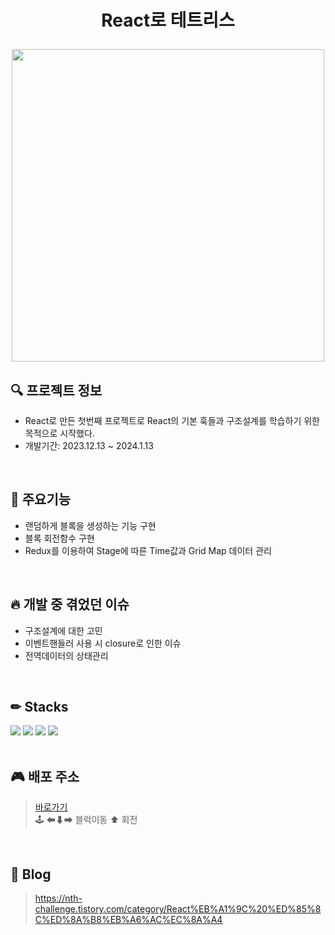 # <p align="center">React로 테트리스</p>

<p align="center"><img src="https://github.com/ohddang/react-tetris/assets/68732996/b1e04eb8-fbf4-412d-a8c0-5fa5aa740981" width="500" /></p>


## 🔍 프로젝트 정보
* React로 만든 첫번째 프로젝트로 React의 기본 훅들과 구조설계를 학습하기 위한 목적으로 시작했다.  
* 개발기간: 2023.12.13 ~ 2024.1.13
<br/>

## 📖 주요기능
* 랜덤하게 블록을 생성하는 기능 구현  
* 블록 회전함수 구현  
* Redux를 이용하여 Stage에 따른 Time값과 Grid Map 데이터 관리  
<br/>

## 🔥 개발 중 겪었던 이슈
* 구조설계에 대한 고민
* 이벤트핸들러 사용 시 closure로 인한 이슈
* 전역데이터의 상태관리
<br/>

## ✏ Stacks
<img src="https://img.shields.io/badge/javascript-F7DF1E?style=for-the-badge&logo=javascript&logoColor=black"> <img src="https://img.shields.io/badge/css-1572B6?style=for-the-badge&logo=css3&logoColor=white"> <img src="https://img.shields.io/badge/react-black?style=for-the-badge&logo=react&logoColor=61DAFB"> <img src="https://img.shields.io/badge/redux-7f42c1?style=for-the-badge&logo=redux&logoColor=white">  
<br/>

## 🎮 배포 주소
><a href="https://ohddang.github.io/react-tetris/tetris/">바로가기</a>  
>🕹 ⬅⬇➡ 블럭이동    ⬆ 회전  
<br/>

## 📝 Blog
>https://nth-challenge.tistory.com/category/React%EB%A1%9C%20%ED%85%8C%ED%8A%B8%EB%A6%AC%EC%8A%A4  
<br/>

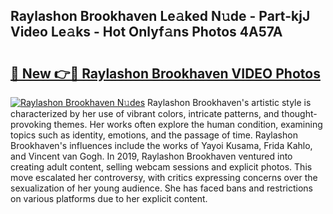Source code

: ## Raylashon Brookhaven Le𝚊ked N𝚞de - Part-kjJ Video Le𝚊ks - Hot Onlyf𝚊ns Photos 4A57A

# <h2><a href="http://ab23782.deff.icu/?id=Raylashon+Brookhaven">🔗 New 👉🔴 Raylashon Brookhaven VIDEO Photos</a></h2>

[![Raylashon Brookhaven N𝚞des](https://i.imgur.com/rIISA9y.gif)](http://ab23782.deff.icu/?id=Raylashon+Brookhaven)
Raylashon Brookhaven's artistic style is characterized by her use of vibrant colors, intricate patterns, and thought-provoking themes. Her works often explore the human condition, examining topics such as identity, emotions, and the passage of time. Raylashon Brookhaven's influences include the works of Yayoi Kusama, Frida Kahlo, and Vincent van Gogh. In 2019, Raylashon Brookhaven ventured into creating adult content, selling webcam sessions and explicit photos. This move escalated her controversy, with critics expressing concerns over the sexualization of her young audience. She has faced bans and restrictions on various platforms due to her explicit content.
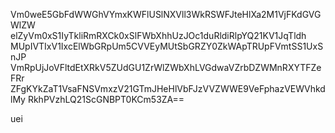 Vm0weE5GbFdWWGhVYmxKWFlUSlNXVll3WkRSWFJteHlXa2M1VjFKdGVGWlZW
elZyVm0xS1IyTkliRmRXCk0xSlFWbXhhUzJOc1duRldiRlpYQ21KV1JqTldh
MUpIVTIxV1IxcElWbGRpUm5CVVEyMUtSbGRZY0ZkWApTRUpFVmtSS1UxSnJP
VmRpUjJoVFltdEtXRkV5ZUdGU1ZrWlZWbXhLVGdwaVZrbDZWMnRXYTFZeFRr
ZFgKYkZaT1VsaFNSVmxzV21GTmJHeHlVbFJzVVZWWE9VeFphazVEWVhkdlMy
RkhPVzhLQ21ScGNBPT0KCm53ZA==

uei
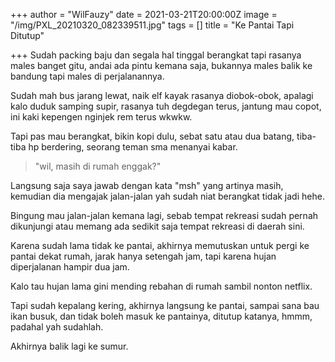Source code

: +++
author = "WilFauzy"
date = 2021-03-21T20:00:00Z
image = "/img/PXL_20210320_082339511.jpg"
tags = []
title = "Ke Pantai Tapi Ditutup"

+++
Sudah packing baju dan segala hal tinggal berangkat tapi rasanya males banget gitu, andai ada pintu kemana saja, bukannya males balik ke bandung tapi males di perjalanannya. 

Sudah mah bus jarang lewat, naik elf kayak rasanya diobok-obok, apalagi kalo duduk samping supir, rasanya tuh degdegan terus, jantung mau copot, ini kaki kepengen nginjek rem terus wkwkw. 

Tapi pas mau berangkat, bikin kopi dulu, sebat satu atau dua batang, tiba-tiba hp berdering, seorang teman sma menanyai kabar. 

> "wil, masih di rumah enggak?" 

Langsung saja saya jawab dengan kata "msh" yang artinya masih, kemudian dia mengajak jalan-jalan yah sudah niat berangkat tidak jadi hehe. 

Bingung mau jalan-jalan kemana lagi, sebab tempat rekreasi sudah pernah dikunjungi atau memang ada sedikit saja tempat rekreasi di daerah sini. 

Karena sudah lama tidak ke pantai, akhirnya memutuskan untuk pergi ke pantai dekat rumah, jarak hanya setengah jam, tapi karena hujan diperjalanan hampir dua jam. 

Kalo tau hujan lama gini mending rebahan di rumah sambil nonton netflix. 

Tapi sudah kepalang kering, akhirnya langsung ke pantai, sampai sana bau ikan busuk, dan tidak boleh masuk ke pantainya, ditutup katanya, hmmm, padahal yah sudahlah. 

Akhirnya balik lagi ke sumur.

-=-=-=-=-

▸ EXERCISE BRIEF
Restate the data word for word, minus any images.

▸ ANSWER
 # <p align="center">React로 테트리스</p>

<p align="center"><img src="https://github.com/ohddang/react-tetris/assets/68732996/b1e04eb8-fbf4-412d-a8c0-5fa5aa740981" width="500" /></p>


## 🔍 프로젝트 정보
* React로 만든 첫번째 프로젝트로 React의 기본 훅들과 구조설계를 학습하기 위한 목적으로 시작했다.  
* 개발기간: 2023.12.13 ~ 2024.1.13
<br/>

## 📖 주요기능
* 랜덤하게 블록을 생성하는 기능 구현  
* 블록 회전함수 구현  
* Redux를 이용하여 Stage에 따른 Time값과 Grid Map 데이터 관리  
<br/>

## 🔥 개발 중 겪었던 이슈
* 구조설계에 대한 고민
* 이벤트핸들러 사용 시 closure로 인한 이슈
* 전역데이터의 상태관리
<br/>

## ✏ Stacks
<img src="https://img.shields.io/badge/javascript-F7DF1E?style=for-the-badge&logo=javascript&logoColor=black"> <img src="https://img.shields.io/badge/css-1572B6?style=for-the-badge&logo=css3&logoColor=white"> <img src="https://img.shields.io/badge/react-black?style=for-the-badge&logo=react&logoColor=61DAFB"> <img src="https://img.shields.io/badge/redux-7f42c1?style=for-the-badge&logo=redux&logoColor=white">  
<br/>

## 🎮 배포 주소
><a href="https://ohddang.github.io/react-tetris/tetris/">바로가기</a>  
>🕹 ⬅⬇➡ 블럭이동    ⬆ 회전  
<br/>

## 📝 Blog
>https://nth-challenge.tistory.com/category/React%EB%A1%9C%20%ED%85%8C%ED%8A%B8%EB%A6%AC%EC%8A%A4  
<br/>

Source code

: ## Raylashon Brookhaven Le𝚊ked N𝚞de - Part-kjJ Video Le𝚊ks - Hot Onlyf𝚊ns Photos 4A57A

# <h2><a href="http://ab23782.deff.icu/?id=Raylashon+Brookhaven">🔗 New 👉🔴 Raylashon Brookhaven VIDEO Photos</a></h2>

[![Raylashon Brookhaven N𝚞des](https://i.imgur.com/rIISA9y.gif)](http://ab23782.deff.icu/?id=Raylashon+Brookhaven)
Raylashon Brookhaven's artistic style is characterized by her use of vibrant colors, intricate patterns, and thought-provoking themes. Her works often explore the human condition, examining topics such as identity, emotions, and the passage of time. Raylashon Brookhaven's influences include the works of Yayoi Kusama, Frida Kahlo, and Vincent van Gogh. In 2019, Raylashon Brookhaven ventured into creating adult content, selling webcam sessions and explicit photos. This move escalated her controversy, with critics expressing concerns over the sexualization of her young audience. She has faced bans and restrictions on various platforms due to her explicit content.
 Vm0weE5GbFdWWGhVYmxKWFlUSlNXVll3WkRSWFJteHlXa2M1VjFKdGVGWlZW
elZyVm0xS1IyTkliRmRXCk0xSlFWbXhhUzJOc1duRldiRlpYQ21KV1JqTldh
MUpIVTIxV1IxcElWbGRpUm5CVVEyMUtSbGRZY0ZkWApTRUpFVmtSS1UxSnJP
VmRpUjJoVFltdEtXRkV5ZUdGU1ZrWlZWbXhLVGdwaVZrbDZWMnRXYTFZeFRr
ZFgKYkZaT1VsaFNSVmxzV21GTmJHeHlVbFJzVVZWWE9VeFphazVEWVhkdlMy
RkhPVzhLQ21ScGNBPT0KCm53ZA==

uei
Source code

: +++
author = "WilFauzy"
date = 2021-03-21T20:00:00Z
image = "/img/PXL_20210320_082339511.jpg"
tags = []
title = "Ke Pantai Tapi Ditutup"

+++
Sudah packing baju dan segala hal tinggal berangkat tapi rasanya males banget gitu, andai ada pintu kemana saja, bukannya males balik ke bandung tapi males di perjalanannya. 

Sudah mah bus jarang lewat, naik elf kayak rasanya diobok-obok, apalagi kalo duduk samping supir, rasanya tuh degdegan terus, jantung mau copot, ini kaki kepengen nginjek rem terus wkwkw. 

Tapi pas mau berangkat, bikin kopi dulu, sebat satu atau dua batang, tiba-tiba hp berdering, seorang teman sma menanyai kabar. 

> "wil, masih di rumah enggak?" 

Langsung saja saya jawab dengan kata "msh" yang artinya masih, kemudian dia mengajak jalan-jalan yah sudah niat berangkat tidak jadi hehe. 

Bingung mau jalan-jalan kemana lagi, sebab tempat rekreasi sudah pernah dikunjungi atau memang ada sedikit saja tempat rekreasi di daerah sini. 

Karena sudah lama tidak ke pantai, akhirnya memutuskan untuk pergi ke pantai dekat rumah, jarak hanya setengah jam, tapi karena hujan diperjalanan hampir dua jam. 

Kalo tau hujan lama gini mending rebahan di rumah sambil nonton netflix. 

Tapi sudah kepalang kering, akhirnya langsung ke pantai, sampai sana bau ikan busuk, dan tidak boleh masuk ke pantainya, ditutup katanya, hmmm, padahal yah sudahlah. 

Akhirnya balik lagi ke sumur.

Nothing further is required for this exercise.